I have been telling myself that it is too hard, too lonely, too far away to keep living on this side of the world. And I have been feeling maybe not guilty but goaded by some peoples' voices in my mind who ask what's wrong with America?, or my own voices in my mind that whisper I may just be trying to run away from relationships before they get too complicated. That I may not be running towards anything.

But I am. And I have realized that I simply don't want to move back to the US. I want to let my whole being move to this side of the world, and not be standing a mental step back towards Iowa because I know I'm moving 'home' before too long. I want to stay here.

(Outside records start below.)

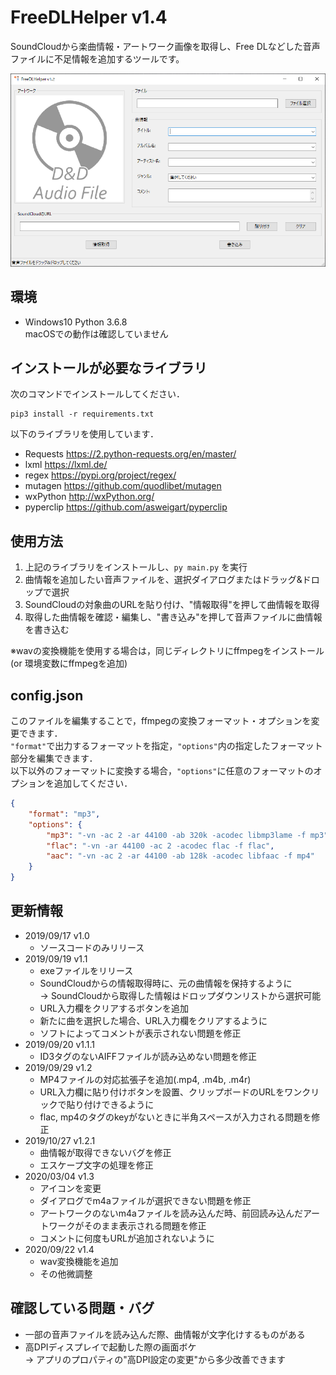 # FreeDLHelper v1.4
SoundCloudから楽曲情報・アートワーク画像を取得し、Free DLなどした音声ファイルに不足情報を追加するツールです。

<img src='Resources/fdh_window.png' alt='画面'>


## 環境
- Windows10 Python 3.6.8 \
macOSでの動作は確認していません

## インストールが必要なライブラリ
次のコマンドでインストールしてください．  
```
pip3 install -r requirements.txt
```

以下のライブラリを使用しています．  
- Requests https://2.python-requests.org/en/master/
- lxml https://lxml.de/
- regex https://pypi.org/project/regex/
- mutagen https://github.com/quodlibet/mutagen
- wxPython http://wxPython.org/
- pyperclip https://github.com/asweigart/pyperclip

## 使用方法
1. 上記のライブラリをインストールし、`py main.py` を実行
2. 曲情報を追加したい音声ファイルを、選択ダイアログまたはドラッグ&ドロップで選択
3. SoundCloudの対象曲のURLを貼り付け、"情報取得"を押して曲情報を取得
4. 取得した曲情報を確認・編集し、"書き込み"を押して音声ファイルに曲情報を書き込む

※wavの変換機能を使用する場合は，同じディレクトリにffmpegをインストール (or 環境変数にffmpegを追加)  

## config.json
このファイルを編集することで，ffmpegの変換フォーマット・オプションを変更できます．  
`"format"`で出力するフォーマットを指定，`"options"`内の指定したフォーマット部分を編集できます．  
以下以外のフォーマットに変換する場合，`"options"`に任意のフォーマットのオプションを追加してください．  
```json
{
    "format": "mp3",
    "options": {
        "mp3": "-vn -ac 2 -ar 44100 -ab 320k -acodec libmp3lame -f mp3",
        "flac": "-vn -ar 44100 -ac 2 -acodec flac -f flac",
        "aac": "-vn -ac 2 -ar 44100 -ab 128k -acodec libfaac -f mp4"
    }
}
```

## 更新情報
- 2019/09/17 v1.0
    - ソースコードのみリリース
- 2019/09/19 v1.1
    - exeファイルをリリース
    - SoundCloudからの情報取得時に、元の曲情報を保持するように \
    -> SoundCloudから取得した情報はドロップダウンリストから選択可能
    - URL入力欄をクリアするボタンを追加
    - 新たに曲を選択した場合、URL入力欄をクリアするように
    - ソフトによってコメントが表示されない問題を修正
- 2019/09/20 v1.1.1
    - ID3タグのないAIFFファイルが読み込めない問題を修正
- 2019/09/29 v1.2
    - MP4ファイルの対応拡張子を追加(.mp4, .m4b, .m4r)
    - URL入力欄に貼り付けボタンを設置、クリップボードのURLをワンクリックで貼り付けできるように
    - flac, mp4のタグのkeyがないときに半角スペースが入力される問題を修正
- 2019/10/27 v1.2.1
    - 曲情報が取得できないバグを修正
    - エスケープ文字の処理を修正
- 2020/03/04 v1.3
    - アイコンを変更
    - ダイアログでm4aファイルが選択できない問題を修正
    - アートワークのないm4aファイルを読み込んだ時、前回読み込んだアートワークがそのまま表示される問題を修正
    - コメントに何度もURLが追加されないように
- 2020/09/22 v1.4
    - wav変換機能を追加
    - その他微調整

## 確認している問題・バグ
- 一部の音声ファイルを読み込んだ際、曲情報が文字化けするものがある
- 高DPIディスプレイで起動した際の画面ボケ \
-> アプリのプロパティの"高DPI設定の変更"から多少改善できます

I do miss 'home.' I miss my friends and my family and have dreams about the skies in Iowa. To drive on a highway with radio blasting and see a thunderhead rolling towards me across the plains. Ah.

I have got to stop telling myself that I am afraid, though. I have got to stop being afraid of challenging myself. I have got to stop being afraid to belong. (I know that last sentence is angsty, but it's an honest and dominant fear of mine, I think. So there you have it: I'm angsty.)

One excellent thing I learned last year in China was just to go. Just to read, just to talk. I have been reading novels in Chinese, though I don't understand anything close to everything. I am just reading and getting from it what I can.

Saturday, April 9, 2011

Beginnings and Endings, right?

The end of my two-and-a-half-year relationship last Saturday was not out of the blue or in anger, and though I have had some pretty low emotional points about it in the last week, overall I'm feeling very positive that it was the right decision and I am moving in the right direction.

This week has been an explosion of options. I realized that boyfriend-man was a major, though not the only, thing pulling me back to the US. I think I am not moving back this year, and I am re-exploring options for the next few years. Here are some of the options on my mind:

For the rest of this year and the beginning of next:
1) Stay in Korea and keep earning my Native English Speaker dollars and paying off my student loans
2) find a job in the Midwest to be close to family and friends, and keep paying off student loans

For the year after next:
1) Move back to the US and pursue grad school/teaching certification. This has been the plan I've been building most of this year, though I've been having trouble deciding whether to pursue Montessori or a state teaching certificate, or both.
2) Move back to the US and pursue grad school in Environmental Science or Engineering. I could still make tutoring a regular part of my life, and perhaps have the more individual affect on their lives that I would not be able to have if I only saw students in classes of 30.
3) Move to China under a Chinese Government Scholarship and pursue Environmental Science or Engineering at a Chinese University. This would put me in China with some long-term stability, and I could make/continue solid friendships and start a life as an international science liaison.
4) Move to China and get Montessori certification at the teaching center in Hangzhou. Teach in China and return to the US when/if the job market increases with enough teaching experience to be competitive
5) Other things yet unthought of that will give me opportunities to teach, travel, and keep involved (even vicariously) in scientific studies.

I posed a couple of these on facebook the other day and got a lot of excellent feedback, much of which supported my feeling that I don't want to teach in the US right now. I really, really would like the right answer to bring me closer to home, but I also don't want to move home and feel stuck. So, right now I am leaning towards things that will keep me on this side of the globe for a while longer.